I find they generally work pretty well. If you find problems in them, please do file bug reports. We do fix the bugs, honest.:)
For all those who haven't tried Mandriva in a while, quite a lot has changed. It'd be great if you could try Mandriva again before posting comments. For instance, managing remote repositories is far easier than it used to be: you can configure a full set of official repositories from within the Mandriva package management tools. Instructions are at http://wiki.mandriva.com/en/Docs/Basic_tasks/Insta lling_and_removing_software#Making_more_applicatio ns_available.
We've made big improvements in overall polish and stability since the releases that many people remember badly (2005, 2006). 2007 Spring looks much better, has far fewer package quality problems and runs more stably than those releases on most systems. 2008 will be better again, there's been a lot of work done on improving overall package quality, and it includes a very good and recent kernel build with very good hardware support. For instance, we have probably the best graphics card detection and configuration system in a major distro. I'm pretty sure that 99% of cards from major manufacturers (Intel, NVIDIA, ATI) will be correctly detected and configured in 2008. Our support for VIA / S3 (Uni)chrome chips (which are used on VIA's popular mini-ITx motherboards, for e.g.) is better than any other major distro to my knowledge.
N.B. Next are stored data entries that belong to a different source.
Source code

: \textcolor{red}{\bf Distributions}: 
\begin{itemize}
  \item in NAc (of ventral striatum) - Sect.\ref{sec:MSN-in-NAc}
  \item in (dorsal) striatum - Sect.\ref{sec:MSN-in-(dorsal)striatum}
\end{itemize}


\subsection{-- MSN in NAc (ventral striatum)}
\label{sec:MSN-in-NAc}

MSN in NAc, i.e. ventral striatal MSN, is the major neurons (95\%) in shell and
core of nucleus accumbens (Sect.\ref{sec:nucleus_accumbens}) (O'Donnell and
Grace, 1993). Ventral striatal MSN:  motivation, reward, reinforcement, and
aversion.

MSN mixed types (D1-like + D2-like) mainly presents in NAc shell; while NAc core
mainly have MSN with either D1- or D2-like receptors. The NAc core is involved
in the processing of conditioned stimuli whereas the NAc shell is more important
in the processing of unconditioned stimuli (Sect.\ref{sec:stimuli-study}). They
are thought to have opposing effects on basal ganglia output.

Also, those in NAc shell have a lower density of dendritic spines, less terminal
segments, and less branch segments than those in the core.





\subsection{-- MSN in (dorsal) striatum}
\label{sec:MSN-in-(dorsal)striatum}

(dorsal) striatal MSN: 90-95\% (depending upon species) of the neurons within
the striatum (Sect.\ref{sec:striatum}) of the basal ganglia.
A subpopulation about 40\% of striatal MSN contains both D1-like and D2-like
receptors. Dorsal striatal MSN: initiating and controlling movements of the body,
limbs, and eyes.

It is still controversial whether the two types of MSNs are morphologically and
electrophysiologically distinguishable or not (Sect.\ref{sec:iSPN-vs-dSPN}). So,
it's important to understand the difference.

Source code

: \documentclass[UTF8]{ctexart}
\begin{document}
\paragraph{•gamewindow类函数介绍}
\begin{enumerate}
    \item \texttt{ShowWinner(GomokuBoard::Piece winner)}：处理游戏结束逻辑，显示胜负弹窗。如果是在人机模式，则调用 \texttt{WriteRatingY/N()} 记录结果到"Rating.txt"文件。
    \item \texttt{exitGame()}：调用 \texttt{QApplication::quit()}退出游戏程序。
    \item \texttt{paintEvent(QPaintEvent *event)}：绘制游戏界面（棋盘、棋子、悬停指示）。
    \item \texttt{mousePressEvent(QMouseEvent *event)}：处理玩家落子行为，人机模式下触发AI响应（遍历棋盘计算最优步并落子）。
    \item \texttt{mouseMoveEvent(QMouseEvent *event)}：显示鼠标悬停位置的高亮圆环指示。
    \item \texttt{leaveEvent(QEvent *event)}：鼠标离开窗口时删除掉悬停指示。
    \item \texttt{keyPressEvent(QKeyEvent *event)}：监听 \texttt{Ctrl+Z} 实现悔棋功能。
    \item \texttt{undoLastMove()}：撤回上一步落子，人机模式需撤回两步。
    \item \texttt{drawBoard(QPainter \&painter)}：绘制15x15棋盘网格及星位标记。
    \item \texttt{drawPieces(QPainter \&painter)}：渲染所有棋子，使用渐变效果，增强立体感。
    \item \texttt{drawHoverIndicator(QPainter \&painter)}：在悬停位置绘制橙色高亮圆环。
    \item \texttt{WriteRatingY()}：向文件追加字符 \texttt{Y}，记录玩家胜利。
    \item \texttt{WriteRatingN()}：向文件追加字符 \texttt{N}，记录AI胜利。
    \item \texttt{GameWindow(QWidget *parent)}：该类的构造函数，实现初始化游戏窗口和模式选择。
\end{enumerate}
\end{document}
Since 2007 Spring, we have a public non-free repository (that is configured when you set up repositories following the instructions above), so it's easy for anyone to get stuff like the NVIDIA and ATI proprietary drivers, Intel wireless firmware, Sun Java and so on. For instance, for the NVIDIA / ATI drivers, just enable the repository and then re-run the graphics card configuration tool, and it will give you the option of using the proprietary driver.
Since 2007, we have official/backports repositories (in 2007 Spring and later, these are configured when you set up repositories, but not enabled by default for stability; you can enable them with a single click in the repository configuration tool). These contain up-to-date versions of popular applications. For instance, the 2007 Spring/backports repositories have amaroK 1.4.7, Compiz Fusion (0.5.2), VirtualBox 1.5.0, k3b 1.0.3, pidgin 2.0.1 (will update to 2.1 soon), avant-window-navigator latest SVN, brasero 0.6.0, deluge 0.5.4.1, gimmie 0.2.7, jokosher 0.9, mediatomb 0.10.0, miro 0.9.8.1, ntfs-3g 1.516, powertop 1.3, seamonkey 1.1.4, smplayer 0.5.21, tovid 0.30, transmission 0.72 and a *huge* amount of other updated packages (these are just some examples I picked). These are not officially supported, but they *are* built in a clean environment on the official Mandriva buildsystem and all built against each other, so they represent a contiguous set of packages that you will never have trouble using together, which is far better than the case on many other distributions where you have to use dozens of single-purpose or tiny third party repositories that are unofficial, not necessarily cleanly built, and often conflict with each other. There's a couple of other distros with/backports repositories to my knowledge, including Ubuntu, but Mandriva's are far bigger than any other distro and include far more useful packages.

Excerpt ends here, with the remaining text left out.